The Perl Toolchain Summit needs more sponsors. If your company depends on Perl, please support this very important event.

NAME

Vcf - Vcf.pm from VCFTools

VERSION

version 1.123050

SYNOPSIS

From the command line: perl -MVcf -e validate example.vcf perl -I/path/to/the/module/ -MVcf -e validate_v32 example.vcf

From a script: use Vcf;

    my $vcf = Vcf->new(file=>'example.vcf.gz',region=>'1:1000-2000');
    $vcf->parse_header();

    # Do some simple parsing. Most thorough but slowest way how to get the data.
    while (my $x=$vcf->next_data_hash()) 
    { 
        for my $gt (keys %{$$x{gtypes}})
        {
            my ($al1,$sep,$al2) = $vcf->parse_alleles($x,$gt);
            print "\t$gt: $al1$sep$al2\n";
        }
        print "\n";
    }

    # This will split the fields and print a list of CHR:POS
    while (my $x=$vcf->next_data_array()) 
    {
        print "$$x[0]:$$x[1]\n";
    }

    # This will return the lines as they were read, including the newline at the end
    while (my $x=$vcf->next_line()) 
    { 
        print $x;
    }

    # Only the columns NA00001, NA00002 and NA00003 will be printed.
    my @columns = qw(NA00001 NA00002 NA00003);
    print $vcf->format_header(\@columns);
    while (my $x=$vcf->next_data_array())
    {
        # this will recalculate AC and AN counts, unless $vcf->recalc_ac_an was set to 0
        print $vcf->format_line($x,\@columns); 
    }

    $vcf->close();

validate

    About   : Validates the VCF file.
    Usage   : perl -MVcf -e validate example.vcf.gz     # (from the command line)
              validate('example.vcf.gz');               # (from a script)
              validate(\*STDIN);
    Args    : File name or file handle.
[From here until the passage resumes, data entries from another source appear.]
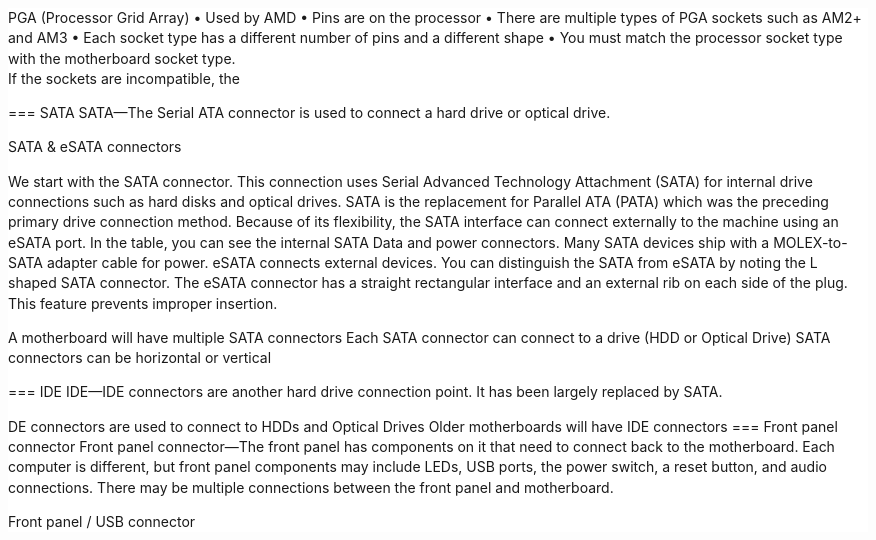 
PGA (Processor Grid Array) 
• 
Used by AMD 
• 
Pins are on the processor 
• 
There are multiple types of PGA sockets 
such as AM2+ and AM3 
• 
Each socket type has a different number 
of pins and a different shape 
• 
You must match the processor socket 
type with the motherboard socket type.  
If the sockets are incompatible, the 

=== SATA
SATA—The Serial ATA connector is used to connect a hard drive or optical drive.

SATA & eSATA connectors

We start with the SATA connector. This connection uses Serial Advanced
Technology Attachment (SATA) for internal drive connections such as hard disks
and optical drives. SATA is the replacement for Parallel ATA (PATA) which was
the preceding primary drive connection method. Because of its flexibility, the
SATA interface can connect externally to the machine using an eSATA port. In the
table, you can see the internal SATA Data and power connectors. Many SATA
devices ship with a MOLEX-to-SATA adapter cable for power. eSATA connects
external devices. You can distinguish the SATA from eSATA by noting the L shaped
SATA connector. The eSATA connector has a straight rectangular interface and an
external rib on each side of the plug. This feature prevents improper
insertion.

A motherboard will have multiple SATA 
connectors 
Each SATA connector can connect to a drive 
(HDD or Optical Drive) 
SATA connectors can be horizontal or vertical

=== IDE
IDE—IDE connectors are another hard drive connection point. It has been largely
replaced by SATA.

DE connectors are used to connect to HDDs 
and Optical Drives 
Older motherboards will have IDE connectors 
=== Front panel connector
Front panel connector—The front panel has components on it that need to connect
back to the motherboard. Each computer is different, but front panel components
may include LEDs, USB ports, the power switch, a reset button, and audio
connections. There may be multiple connections between the front panel and
motherboard.

Front panel / USB connector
When no argument given, the first command line
              argument is interpreted as the file name.

validate_v32

    About   : Same as validate, but assumes v3.2 VCF version.
    Usage   : perl -MVcf -e validate_v32 example.vcf.gz     # (from the command line)
    Args    : File name or file handle. When no argument given, the first command line
              argument is interpreted as the file name.

new

    About   : Creates new VCF reader/writer. 
    Usage   : my $vcf = Vcf->new(file=>'my.vcf', version=>'3.2');
    Args    : 
                fh      .. Open file handle. If neither file nor fh is given, open in write mode.
                file    .. The file name. If neither file nor fh is given, open in write mode.
                region  .. Optional region to parse (requires tabix indexed VCF file)
                silent  .. Unless set to 0, warning messages may be printed.
                strict  .. Unless set to 0, the reader will die when the file violates the specification.
                version .. If not given, '4.0' is assumed. The header information overrides this setting.

open

    About   : (Re)Open file. No need to call this explicitly unless reading from a different 
              region is requested.
    Usage   : $vcf->open(); # Read from the start
              $vcf->open(region=>'1:12345-92345');
    Args    : region       .. Supported only for tabix indexed files

close

    About   : Close the filehandle
    Usage   : $vcf->close();
    Args    : none
        Returns : close exit status

next_line

    About   : Reads next VCF line.
    Usage   : my $vcf = Vcf->new(); 
              my $x   = $vcf->next_line();
    Args    : none

next_data_array

    About   : Reads next VCF line and splits it into an array. The last element is chomped.
    Usage   : my $vcf = Vcf->new(); 
              $vcf->parse_header(); 
              my $x = $vcf->next_data_array();
    Args    : Optional line to parse

set_samples

    About   : Parsing big VCF files with many sample columns is slow, not parsing unwanted samples may speed things a bit.
    Usage   : my $vcf = Vcf->new(); 
              $vcf->set_samples(include=>['NA0001']);   # Exclude all but this sample. When the array is empty, all samples will be excluded.
              $vcf->set_samples(exclude=>['NA0003']);   # Include only this sample. When the array is empty, all samples will be included.
              my $x = $vcf->next_data_hash();
    Args    : Optional line to parse

next_data_hash

    About   : Reads next VCF line and splits it into a hash. This is the slowest way to obtain the data.
    Usage   : my $vcf = Vcf->new(); 
              $vcf->parse_header(); 
              my $x = $vcf->next_data_hash();

              # Or having a VCF data line $line
              my $x = $vcf->next_data_hash($line);

    Args    : Optional line to parse.

parse_header

    About   : Reads (and stores) the VCF header.
    Usage   : my $vcf = Vcf->new(); $vcf->parse_header();
    Args    : silent .. do not warn about duplicate header lines

_next_header_line

    About   : Stores the header lines and meta information, such as fields types, etc.
    Args    : silent .. do not warn about duplicate column names

get_header_line

    Usage   : $vcf->get_header_line(key=>'INFO', ID=>'AC')
              $vcf->get_header_line(key=>'FILTER', ID=>'q10')
              $vcf->get_header_line(key=>'reference')
              $vcf->get_header_line(key=>'contig',ID=>'20')
    Args    : Header line filter as in the example above
    Returns : List ref of header line hashes matching the filter

add_header_line

    Usage   : $vcf->add_header_line({key=>'INFO', ID=>'AC',Number=>-1,Type=>'Integer',Description=>'Allele count in genotypes'})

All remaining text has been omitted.